§ MATERIAL PROVIDED:
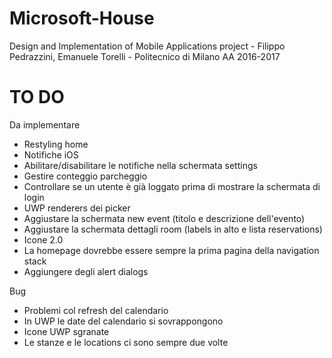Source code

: # Microsoft-House
Design and Implementation of Mobile Applications project - Filippo Pedrazzini, Emanuele Torelli - Politecnico di Milano AA 2016-2017 


# TO DO

Da implementare
- Restyling home
- Notifiche iOS
- Abilitare/disabilitare le notifiche nella schermata settings
- Gestire conteggio parcheggio
- Controllare se un utente è già loggato prima di mostrare la schermata di login
- UWP renderers dei picker
- Aggiustare la schermata new event (titolo e descrizione dell'evento)
- Aggiustare la schermata dettagli room (labels in alto e lista reservations)
- Icone 2.0
- La homepage dovrebbe essere sempre la prima pagina della navigation stack
- Aggiungere degli alert dialogs

Bug
- Problemi col refresh del calendario
- In UWP le date del calendario si sovrappongono
- Icone UWP sgranate
- Le stanze e le locations ci sono sempre due volte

§ PROBLEM DESCRIPTION:
With the pictures omitted, the material is to be transcribed exactly.

§ RESULT FOR THIS EXERCISE:
Source code

: # Microsoft-House
Design and Implementation of Mobile Applications project - Filippo Pedrazzini, Emanuele Torelli - Politecnico di Milano AA 2016-2017 


# TO DO

Da implementare
- Restyling home
- Notifiche iOS
- Abilitare/disabilitare le notifiche nella schermata settings
- Gestire conteggio parcheggio
- Controllare se un utente è già loggato prima di mostrare la schermata di login
- UWP renderers dei picker
- Aggiustare la schermata new event (titolo e descrizione dell'evento)
- Aggiustare la schermata dettagli room (labels in alto e lista reservations)
- Icone 2.0
- La homepage dovrebbe essere sempre la prima pagina della navigation stack
- Aggiungere degli alert dialogs

Bug
- Problemi col refresh del calendario
- In UWP le date del calendario si sovrappongono
- Icone UWP sgranate
- Le stanze e le locations ci sono sempre due volte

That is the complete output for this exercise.